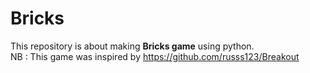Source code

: # Bricks
This repository is about making **Bricks game** using python.
\
NB : This game was inspired by https://github.com/russs123/Breakout

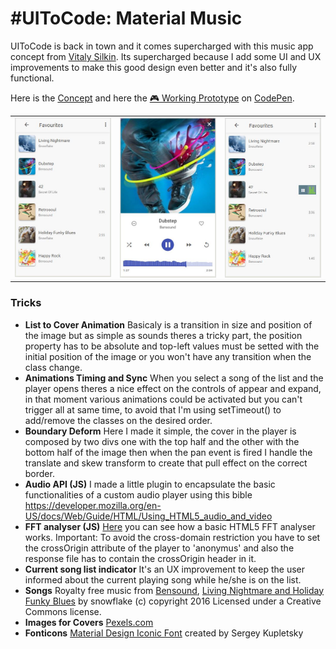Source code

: # \#UIToCode: Material Music
UIToCode is back in town and it comes supercharged with this music app concept from [Vitaly Silkin](https://material.uplabs.com/posts/material-music). Its supercharged because I add some UI and UX improvements to make this good design even better and it's also fully functional.

Here is the [Concept](https://material.uplabs.com/posts/material-music) and here the [:video_game: Working Prototype](http://codepen.io/emoreno911/) on [CodePen](http://codepen.io).

<table>
  <td style="border:none"><img src="img/list1.JPG" alt="Player List" /></td>
  <td style="border:none"><img src="img/player.JPG" alt="Player" /></td>
  <td style="border:none"><img src="img/list2.JPG" alt="Player List" /></td>
</table>

### Tricks
- **List to Cover Animation**
	Basicaly is a transition in size and position of the image but as simple as sounds theres a tricky part, the position property has to be absolute and top-left values must be setted with the initial position of the image or you won't have any transition when the class change.
- **Animations Timing and Sync**
	When you select a song of the list and the player opens theres a nice effect on the controls of appear and expand, in that moment various animations could be activated but you can't trigger all at same time, to avoid that I'm using setTimeout() to add/remove the classes on the desired order.
- **Boundary Deform**
	Here I made it simple, the cover in the player is composed by two divs one with the top half and the other with the bottom half of the image then when the pan event is fired I handle the translate and skew transform to create that pull effect on the correct border.
- **Audio API (JS)**
	I made a little plugin to encapsulate the basic functionalities of a custom audio player using this bible https://developer.mozilla.org/en-US/docs/Web/Guide/HTML/Using_HTML5_audio_and_video
- **FFT analyser (JS)**
	[Here](http://www.developphp.com/video/JavaScript/Analyser-Bars-Animation-HTML-Audio-API-Tutorial) you can see how a basic HTML5 FFT analyser works. Important: To avoid the cross-domain restriction you have to set the crossOrigin attribute of the player to 'anonymus' and also the response file has to contain the crossOrigin header in it.
- **Current song list indicator**
	It's an UX improvement to keep the user informed about the current playing song while he/she is on the list.
- **Songs**
	Royalty free music from [Bensound](http://bensound.com/), [Living Nightmare and Holiday Funky Blues](http://dig.ccmixter.org/files/snowflake) by snowflake (c) copyright 2016 Licensed under a Creative Commons license.
- **Images for Covers**
	[Pexels.com](http://pexels.com/)
- **Fonticons**
	[Material Design Iconic Font](http://zavoloklom.github.io/material-design-iconic-font/icons.html) created by Sergey Kupletsky
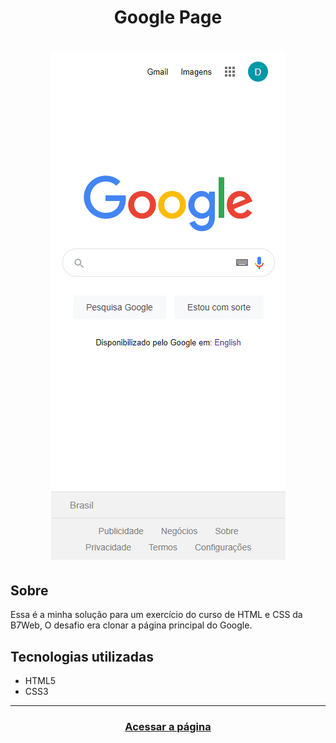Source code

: <h1 align="center">
    Google Page
</h1>

<h1 align="center">
    <img src="assets/images/google-page-mobile.png">
</h1>

<h2>Sobre</h2>
Essa é a minha solução para um exercício do curso de HTML e CSS da B7Web, O desafio era clonar a página principal do Google.

<h2>Tecnologias utilizadas</h2>

<ul>
    <li>HTML5</li>
    <li>CSS3</li>
</ul>

---

<h3 align="center">
    <a href="https://grazziotti.github.io/google-page/">Acessar a página</a>
</h3>


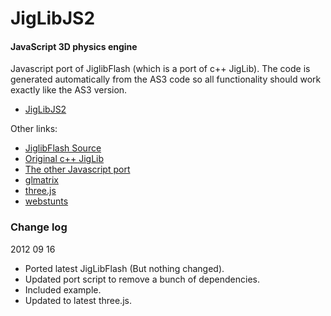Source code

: JigLibJS2
=========

#### JavaScript 3D physics engine ####

Javascript port of JiglibFlash (which is a port of c++ JigLib). The code is generated automatically from the AS3 code so all functionality should work exactly like the AS3 version.

* [JigLibJS2](http://www.brokstuk.com/jiglibjs2/)

Other links:

* [JiglibFlash Source](http://github.com/ringodotnl/jiglibflash-core-fp11)
* [Original c++ JigLib](http://www.rowlhouse.co.uk/jiglib/)
* [The other Javascript port](http://www.jiglibjs.org/)
* [glmatrix](http://code.google.com/p/glmatrix/)
* [three.js](http://github.com/mrdoob/three.js)
* [webstunts](http://github.com/cobbpg/webstunts)

### Change log ###

2012 09 16

* Ported latest JigLibFlash (But nothing changed).
* Updated port script to remove a bunch of dependencies.
* Included example.
* Updated to latest three.js.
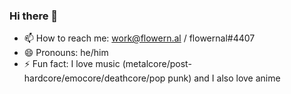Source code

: ### Hi there 👋
- 📫 How to reach me: work@flowern.al / flowernal#4407
- 😄 Pronouns: he/him
- ⚡ Fun fact: I love music (metalcore/post-hardcore/emocore/deathcore/pop punk) and I also love anime
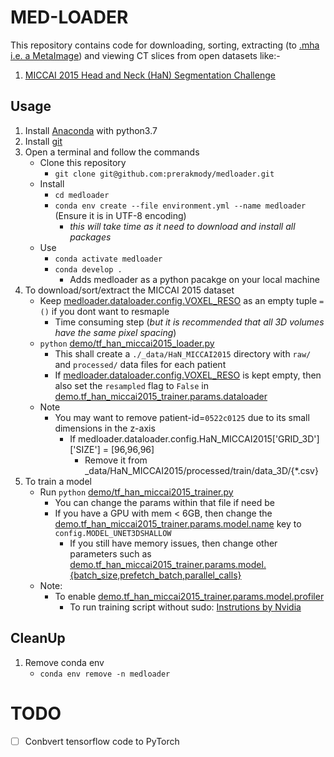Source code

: # MED-LOADER
This repository contains code for downloading, sorting, extracting (to [.mha i.e. a MetaImage](https://itk.org/Wiki/ITK/MetaIO/Documentation#Quick_Start)) and viewing CT slices from open datasets like:-
1. [MICCAI 2015 Head and Neck (HaN) Segmentation Challenge](http://www.imagenglab.com/wiki/mediawiki/index.php?title=2015_MICCAI_Challenge)


## Usage
1. Install [Anaconda](https://docs.anaconda.com/anaconda/install/) with python3.7
2. Install [git](https://git-scm.com/downloads)
3. Open a terminal and follow the commands
    - Clone this repository
        - `git clone git@github.com:prerakmody/medloader.git`
    - Install
        - `cd medloader`
        - `conda env create --file environment.yml --name medloader`  (Ensure it is in UTF-8 encoding)
            - _this will take time as it need to download and install all packages_
    - Use
        - `conda activate medloader`
        - `conda develop .`
            - Adds medloader as a python pacakge on your local machine
4. To download/sort/extract the MICCAI 2015 dataset
    - Keep [medloader.dataloader.config.VOXEL_RESO](./medloader/dataloader/config.py) as an empty tuple `=()` if you dont want to resmaple
        - Time consuming step (_but it is recommended that all 3D volumes have the same pixel spacing_)
    - `python` [demo/tf_han_miccai2015_loader.py](./demo/tf_han_miccai2015_loader.py)
        - This shall create a `./_data/HaN_MICCAI2015` directory with `raw/` and `processed/` data files for each patient
        - If [medloader.dataloader.config.VOXEL_RESO](./medloader/dataloader/config.py) is kept empty, then also set the `resampled` flag to `False` in [demo.tf_han_miccai2015_trainer.params.dataloader](./demo/tf_han_miccai2015_trainer.py)
    - Note
        - You may want to remove patient-id=`0522c0125` due to its small dimensions in the z-axis
            - If medloader.dataloader.config.HaN_MICCAI2015['GRID_3D']['SIZE'] = [96,96,96] 
                - Remove it from _data/HaN_MICCAI2015/processed/train/data_3D/{*.csv}
5. To train a model
    - Run `python` [demo/tf_han_miccai2015_trainer.py](./demo/tf_han_miccai2015_trainer.py)
        - You can change the params within that file if need be
        - If you have a GPU with mem < 6GB, then change the [demo.tf_han_miccai2015_trainer.params.model.name](./demo/tf_han_miccai2015_trainer.py) key to `config.MODEL_UNET3DSHALLOW`
            - If you still have memory issues, then change other parameters such as [demo.tf_han_miccai2015_trainer.params.model.{batch_size,prefetch_batch,parallel_calls}](./demo/tf_han_miccai2015_trainer.py)
    - Note: 
        - To enable [demo.tf_han_miccai2015_trainer.params.model.profiler](./demo/tf_han_miccai2015_trainer.py)
            - To run training script without sudo: [Instrutions by Nvidia](https://developer.nvidia.com/nvidia-development-tools-solutions-err_nvgpuctrperm-permission-issue-performance-counters#SolnAdminTag)

## CleanUp
1. Remove conda env
    - `conda env remove -n medloader`

# TODO
 - [ ] Conbvert tensorflow code to PyTorch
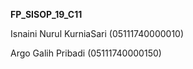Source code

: ****FP_SISOP_19_C11****

Isnaini Nurul KurniaSari (05111740000010)

Argo Galih Pribadi (05111740000150)
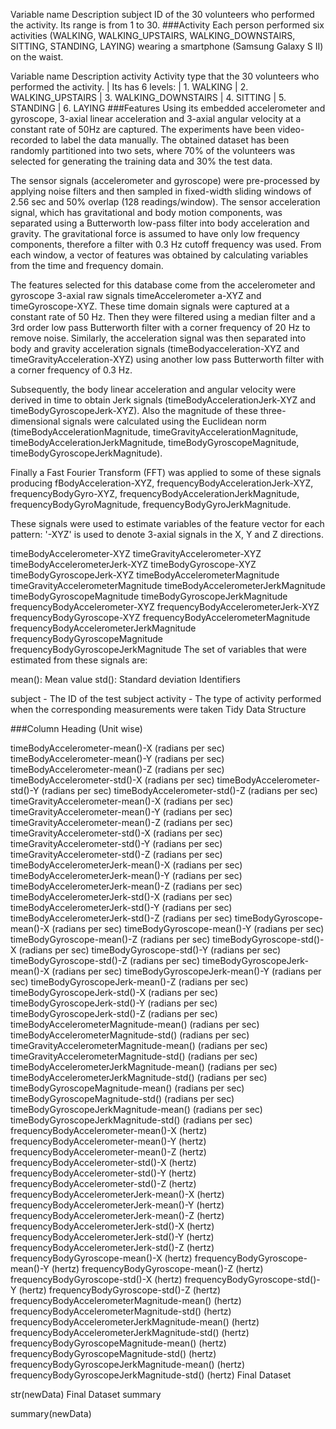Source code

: 
Variable name	Description
subject	ID of the 30 volunteers who performed the activity. Its range is from 1 to 30.
###Activity Each person performed six activities (WALKING, WALKING_UPSTAIRS, WALKING_DOWNSTAIRS, SITTING, STANDING, LAYING) wearing a smartphone (Samsung Galaxy S II) on the waist.

Variable name	Description
activity	Activity type that the 30 volunteers who performed the activity.
             |  Its has 6 levels:
             |   1. WALKING
             |   2. WALKING_UPSTAIRS
             |   3. WALKING_DOWNSTAIRS
             |   4. SITTING
             |   5. STANDING
             |   6. LAYING
###Features Using its embedded accelerometer and gyroscope, 3-axial linear acceleration and 3-axial angular velocity at a constant rate of 50Hz are captured. The experiments have been video-recorded to label the data manually. The obtained dataset has been randomly partitioned into two sets, where 70% of the volunteers was selected for generating the training data and 30% the test data.

The sensor signals (accelerometer and gyroscope) were pre-processed by applying noise filters and then sampled in fixed-width sliding windows of 2.56 sec and 50% overlap (128 readings/window). The sensor acceleration signal, which has gravitational and body motion components, was separated using a Butterworth low-pass filter into body acceleration and gravity. The gravitational force is assumed to have only low frequency components, therefore a filter with 0.3 Hz cutoff frequency was used. From each window, a vector of features was obtained by calculating variables from the time and frequency domain.

The features selected for this database come from the accelerometer and gyroscope 3-axial raw signals timeAccelerometer a-XYZ and timeGyroscope-XYZ. These time domain signals were captured at a constant rate of 50 Hz. Then they were filtered using a median filter and a 3rd order low pass Butterworth filter with a corner frequency of 20 Hz to remove noise. Similarly, the acceleration signal was then separated into body and gravity acceleration signals (timeBodyacceleration-XYZ and timeGravityAcceleration-XYZ) using another low pass Butterworth filter with a corner frequency of 0.3 Hz.

Subsequently, the body linear acceleration and angular velocity were derived in time to obtain Jerk signals (timeBodyAccelerationJerk-XYZ and timeBodyGyroscopeJerk-XYZ). Also the magnitude of these three-dimensional signals were calculated using the Euclidean norm (timeBodyAccelerationMagnitude, timeGravityAccelerationMagnitude, timeBodyAccelerationJerkMagnitude, timeBodyGyroscopeMagnitude, timeBodyGyroscopeJerkMagnitude).

Finally a Fast Fourier Transform (FFT) was applied to some of these signals producing fBodyAcceleration-XYZ, frequencyBodyAccelerationJerk-XYZ, frequencyBodyGyro-XYZ, frequencyBodyAccelerationJerkMagnitude, frequencyBodyGyroMagnitude, frequencyBodyGyroJerkMagnitude.

These signals were used to estimate variables of the feature vector for each pattern:
'-XYZ' is used to denote 3-axial signals in the X, Y and Z directions.

timeBodyAccelerometer-XYZ
timeGravityAccelerometer-XYZ
timeBodyAccelerometerJerk-XYZ
timeBodyGyroscope-XYZ
timeBodyGyroscopeJerk-XYZ
timeBodyAccelerometerMagnitude
timeGravityAccelerometerMagnitude
timeBodyAccelerometerJerkMagnitude
timeBodyGyroscopeMagnitude
timeBodyGyroscopeJerkMagnitude
frequencyBodyAccelerometer-XYZ
frequencyBodyAccelerometerJerk-XYZ
frequencyBodyGyroscope-XYZ
frequencyBodyAccelerometerMagnitude
frequencyBodyAccelerometerJerkMagnitude
frequencyBodyGyroscopeMagnitude
frequencyBodyGyroscopeJerkMagnitude
The set of variables that were estimated from these signals are:

mean(): Mean value
std(): Standard deviation
Identifiers

subject - The ID of the test subject
activity - The type of activity performed when the corresponding measurements were taken
Tidy Data Structure

###Column Heading (Unit wise)

timeBodyAccelerometer-mean()-X (radians per sec)
timeBodyAccelerometer-mean()-Y (radians per sec)
timeBodyAccelerometer-mean()-Z (radians per sec)
timeBodyAccelerometer-std()-X (radians per sec)
timeBodyAccelerometer-std()-Y (radians per sec)
timeBodyAccelerometer-std()-Z (radians per sec)
timeGravityAccelerometer-mean()-X (radians per sec)
timeGravityAccelerometer-mean()-Y (radians per sec)
timeGravityAccelerometer-mean()-Z (radians per sec)
timeGravityAccelerometer-std()-X (radians per sec)
timeGravityAccelerometer-std()-Y (radians per sec)
timeGravityAccelerometer-std()-Z (radians per sec)
timeBodyAccelerometerJerk-mean()-X (radians per sec)
timeBodyAccelerometerJerk-mean()-Y (radians per sec)
timeBodyAccelerometerJerk-mean()-Z (radians per sec)
timeBodyAccelerometerJerk-std()-X (radians per sec)
timeBodyAccelerometerJerk-std()-Y (radians per sec)
timeBodyAccelerometerJerk-std()-Z (radians per sec)
timeBodyGyroscope-mean()-X (radians per sec)
timeBodyGyroscope-mean()-Y (radians per sec)
timeBodyGyroscope-mean()-Z (radians per sec)
timeBodyGyroscope-std()-X (radians per sec)
timeBodyGyroscope-std()-Y (radians per sec)
timeBodyGyroscope-std()-Z (radians per sec)
timeBodyGyroscopeJerk-mean()-X (radians per sec)
timeBodyGyroscopeJerk-mean()-Y (radians per sec)
timeBodyGyroscopeJerk-mean()-Z (radians per sec)
timeBodyGyroscopeJerk-std()-X (radians per sec)
timeBodyGyroscopeJerk-std()-Y (radians per sec)
timeBodyGyroscopeJerk-std()-Z (radians per sec)
timeBodyAccelerometerMagnitude-mean() (radians per sec)
timeBodyAccelerometerMagnitude-std() (radians per sec)
timeGravityAccelerometerMagnitude-mean() (radians per sec)
timeGravityAccelerometerMagnitude-std() (radians per sec)
timeBodyAccelerometerJerkMagnitude-mean() (radians per sec)
timeBodyAccelerometerJerkMagnitude-std() (radians per sec)
timeBodyGyroscopeMagnitude-mean() (radians per sec)
timeBodyGyroscopeMagnitude-std() (radians per sec)
timeBodyGyroscopeJerkMagnitude-mean() (radians per sec)
timeBodyGyroscopeJerkMagnitude-std() (radians per sec)
frequencyBodyAccelerometer-mean()-X (hertz)
frequencyBodyAccelerometer-mean()-Y (hertz)
frequencyBodyAccelerometer-mean()-Z (hertz)
frequencyBodyAccelerometer-std()-X (hertz)
frequencyBodyAccelerometer-std()-Y (hertz)
frequencyBodyAccelerometer-std()-Z (hertz)
frequencyBodyAccelerometerJerk-mean()-X (hertz)
frequencyBodyAccelerometerJerk-mean()-Y (hertz)
frequencyBodyAccelerometerJerk-mean()-Z (hertz)
frequencyBodyAccelerometerJerk-std()-X (hertz)
frequencyBodyAccelerometerJerk-std()-Y (hertz)
frequencyBodyAccelerometerJerk-std()-Z (hertz)
frequencyBodyGyroscope-mean()-X (hertz)
frequencyBodyGyroscope-mean()-Y (hertz)
frequencyBodyGyroscope-mean()-Z (hertz)
frequencyBodyGyroscope-std()-X (hertz)
frequencyBodyGyroscope-std()-Y (hertz)
frequencyBodyGyroscope-std()-Z (hertz)
frequencyBodyAccelerometerMagnitude-mean() (hertz)
frequencyBodyAccelerometerMagnitude-std() (hertz)
frequencyBodyAccelerometerJerkMagnitude-mean() (hertz)
frequencyBodyAccelerometerJerkMagnitude-std() (hertz)
frequencyBodyGyroscopeMagnitude-mean() (hertz)
frequencyBodyGyroscopeMagnitude-std() (hertz)
frequencyBodyGyroscopeJerkMagnitude-mean() (hertz)
frequencyBodyGyroscopeJerkMagnitude-std() (hertz)
Final Dataset

str(newData)
Final Dataset summary

summary(newData)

--------

→ WORK REQUIRED: Find and copy each line in the material above where the string "frequencyBodyGyroscopeMagnitude" occurs.

→ TASK ANSWER:
frequencyBodyGyroscopeMagnitude
frequencyBodyGyroscopeMagnitude-mean() (hertz)
frequencyBodyGyroscopeMagnitude-std() (hertz)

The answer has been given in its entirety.